### WHAT TO DO
How does the data below read from its first line through the line containing "overdetermined system of"? Print those lines exactly.
**** DATA SUPPLIED
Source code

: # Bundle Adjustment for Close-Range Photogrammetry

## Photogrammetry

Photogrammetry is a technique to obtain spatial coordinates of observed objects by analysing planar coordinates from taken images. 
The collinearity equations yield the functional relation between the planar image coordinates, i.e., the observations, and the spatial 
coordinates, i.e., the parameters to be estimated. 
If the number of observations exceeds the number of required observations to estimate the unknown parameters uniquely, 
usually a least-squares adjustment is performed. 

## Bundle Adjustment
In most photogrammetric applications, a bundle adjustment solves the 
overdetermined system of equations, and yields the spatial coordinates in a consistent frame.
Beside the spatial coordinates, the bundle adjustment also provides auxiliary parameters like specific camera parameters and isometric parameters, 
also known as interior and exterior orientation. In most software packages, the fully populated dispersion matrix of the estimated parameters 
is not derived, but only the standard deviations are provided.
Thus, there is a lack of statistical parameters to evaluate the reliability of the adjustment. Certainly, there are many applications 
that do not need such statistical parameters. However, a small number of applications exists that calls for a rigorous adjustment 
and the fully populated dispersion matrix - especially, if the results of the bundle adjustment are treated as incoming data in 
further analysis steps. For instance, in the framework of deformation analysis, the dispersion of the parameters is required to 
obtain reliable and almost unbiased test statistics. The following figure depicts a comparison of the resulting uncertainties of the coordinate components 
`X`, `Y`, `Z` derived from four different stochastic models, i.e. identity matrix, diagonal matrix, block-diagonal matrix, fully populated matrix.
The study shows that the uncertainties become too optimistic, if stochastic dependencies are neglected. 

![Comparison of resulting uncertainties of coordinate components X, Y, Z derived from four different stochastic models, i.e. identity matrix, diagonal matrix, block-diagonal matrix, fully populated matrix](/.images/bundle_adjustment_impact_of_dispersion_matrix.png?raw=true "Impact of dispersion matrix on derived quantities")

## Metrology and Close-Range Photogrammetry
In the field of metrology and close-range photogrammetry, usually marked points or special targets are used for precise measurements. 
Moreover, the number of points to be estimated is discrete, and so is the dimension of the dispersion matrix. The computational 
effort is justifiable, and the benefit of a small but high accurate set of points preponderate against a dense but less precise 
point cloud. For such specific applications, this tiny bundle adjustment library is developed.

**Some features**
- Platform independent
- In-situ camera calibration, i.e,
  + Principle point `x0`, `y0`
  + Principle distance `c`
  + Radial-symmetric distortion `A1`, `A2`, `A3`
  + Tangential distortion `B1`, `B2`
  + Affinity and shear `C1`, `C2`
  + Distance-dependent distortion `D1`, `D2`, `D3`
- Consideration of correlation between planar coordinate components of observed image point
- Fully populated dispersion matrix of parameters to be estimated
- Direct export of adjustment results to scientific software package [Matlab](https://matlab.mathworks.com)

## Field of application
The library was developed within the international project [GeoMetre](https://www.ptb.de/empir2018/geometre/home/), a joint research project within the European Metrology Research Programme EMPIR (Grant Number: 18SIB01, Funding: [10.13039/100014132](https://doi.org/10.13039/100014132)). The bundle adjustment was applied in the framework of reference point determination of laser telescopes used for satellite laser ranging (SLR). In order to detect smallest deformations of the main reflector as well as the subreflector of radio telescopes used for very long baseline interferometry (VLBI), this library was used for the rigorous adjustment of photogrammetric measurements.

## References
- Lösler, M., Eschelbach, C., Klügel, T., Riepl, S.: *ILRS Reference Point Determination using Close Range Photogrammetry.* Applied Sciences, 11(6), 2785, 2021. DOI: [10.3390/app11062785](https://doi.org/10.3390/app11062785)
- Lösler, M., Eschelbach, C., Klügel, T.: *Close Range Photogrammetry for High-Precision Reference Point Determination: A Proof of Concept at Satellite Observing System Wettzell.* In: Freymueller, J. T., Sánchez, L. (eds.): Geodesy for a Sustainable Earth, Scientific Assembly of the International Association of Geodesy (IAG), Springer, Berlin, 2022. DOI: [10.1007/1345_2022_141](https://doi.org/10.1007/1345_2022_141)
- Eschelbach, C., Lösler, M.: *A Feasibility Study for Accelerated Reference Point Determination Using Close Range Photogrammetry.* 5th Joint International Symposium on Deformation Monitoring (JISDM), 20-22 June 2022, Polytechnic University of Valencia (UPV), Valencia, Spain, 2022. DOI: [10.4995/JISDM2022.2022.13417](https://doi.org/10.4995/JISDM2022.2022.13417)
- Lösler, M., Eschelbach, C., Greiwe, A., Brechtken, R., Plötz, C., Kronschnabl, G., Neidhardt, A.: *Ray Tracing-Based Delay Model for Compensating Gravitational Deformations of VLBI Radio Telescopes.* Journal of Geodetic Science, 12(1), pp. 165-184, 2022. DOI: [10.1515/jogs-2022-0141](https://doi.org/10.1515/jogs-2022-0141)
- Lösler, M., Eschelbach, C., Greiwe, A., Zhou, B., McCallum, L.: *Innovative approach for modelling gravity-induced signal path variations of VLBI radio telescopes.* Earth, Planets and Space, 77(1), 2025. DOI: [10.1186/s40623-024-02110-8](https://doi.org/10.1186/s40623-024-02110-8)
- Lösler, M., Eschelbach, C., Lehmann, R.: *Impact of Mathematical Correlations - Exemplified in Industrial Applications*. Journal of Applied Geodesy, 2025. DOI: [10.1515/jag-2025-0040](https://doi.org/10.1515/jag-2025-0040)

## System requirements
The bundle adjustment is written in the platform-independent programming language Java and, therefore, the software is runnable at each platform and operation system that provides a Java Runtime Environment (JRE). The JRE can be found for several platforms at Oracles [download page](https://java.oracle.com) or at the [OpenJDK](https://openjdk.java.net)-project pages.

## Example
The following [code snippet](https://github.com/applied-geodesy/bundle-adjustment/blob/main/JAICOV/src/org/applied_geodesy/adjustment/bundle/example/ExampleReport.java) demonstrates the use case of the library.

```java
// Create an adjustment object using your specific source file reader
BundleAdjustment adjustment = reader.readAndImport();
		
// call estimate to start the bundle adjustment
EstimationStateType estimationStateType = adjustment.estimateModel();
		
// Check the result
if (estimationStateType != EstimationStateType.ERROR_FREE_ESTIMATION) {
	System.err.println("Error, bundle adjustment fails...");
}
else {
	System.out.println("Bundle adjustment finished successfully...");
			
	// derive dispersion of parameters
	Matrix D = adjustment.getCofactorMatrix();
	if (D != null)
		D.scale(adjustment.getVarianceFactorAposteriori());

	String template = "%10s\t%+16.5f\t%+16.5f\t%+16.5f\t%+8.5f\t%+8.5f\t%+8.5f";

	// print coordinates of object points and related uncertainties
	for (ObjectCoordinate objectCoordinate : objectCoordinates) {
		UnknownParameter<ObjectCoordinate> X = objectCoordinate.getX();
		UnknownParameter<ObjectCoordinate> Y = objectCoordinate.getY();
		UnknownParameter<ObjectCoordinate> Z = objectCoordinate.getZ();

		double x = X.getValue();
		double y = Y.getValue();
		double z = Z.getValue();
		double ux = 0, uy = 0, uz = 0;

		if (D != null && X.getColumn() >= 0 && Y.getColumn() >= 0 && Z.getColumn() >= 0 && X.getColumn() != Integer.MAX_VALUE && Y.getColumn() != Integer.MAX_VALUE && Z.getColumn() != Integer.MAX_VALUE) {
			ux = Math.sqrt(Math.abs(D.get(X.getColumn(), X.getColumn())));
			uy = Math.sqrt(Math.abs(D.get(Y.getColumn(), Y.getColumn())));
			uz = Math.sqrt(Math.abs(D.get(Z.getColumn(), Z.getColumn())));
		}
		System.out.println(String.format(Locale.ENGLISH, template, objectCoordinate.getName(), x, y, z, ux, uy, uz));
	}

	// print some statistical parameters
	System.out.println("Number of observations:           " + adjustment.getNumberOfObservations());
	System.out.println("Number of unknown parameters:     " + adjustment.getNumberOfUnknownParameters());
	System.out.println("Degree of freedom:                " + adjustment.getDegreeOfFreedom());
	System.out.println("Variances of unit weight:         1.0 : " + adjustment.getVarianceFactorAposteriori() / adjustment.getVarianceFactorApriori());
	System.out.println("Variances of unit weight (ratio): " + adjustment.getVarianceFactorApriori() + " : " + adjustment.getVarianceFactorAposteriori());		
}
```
********
### ANSWER TO THIS PROBLEM
Source code

: # Bundle Adjustment for Close-Range Photogrammetry

## Photogrammetry

Photogrammetry is a technique to obtain spatial coordinates of observed objects by analysing planar coordinates from taken images. 
The collinearity equations yield the functional relation between the planar image coordinates, i.e., the observations, and the spatial 
coordinates, i.e., the parameters to be estimated. 
If the number of observations exceeds the number of required observations to estimate the unknown parameters uniquely, 
usually a least-squares adjustment is performed. 

## Bundle Adjustment
In most photogrammetric applications, a bundle adjustment solves the 
overdetermined system of equations, and yields the spatial coordinates in a consistent frame.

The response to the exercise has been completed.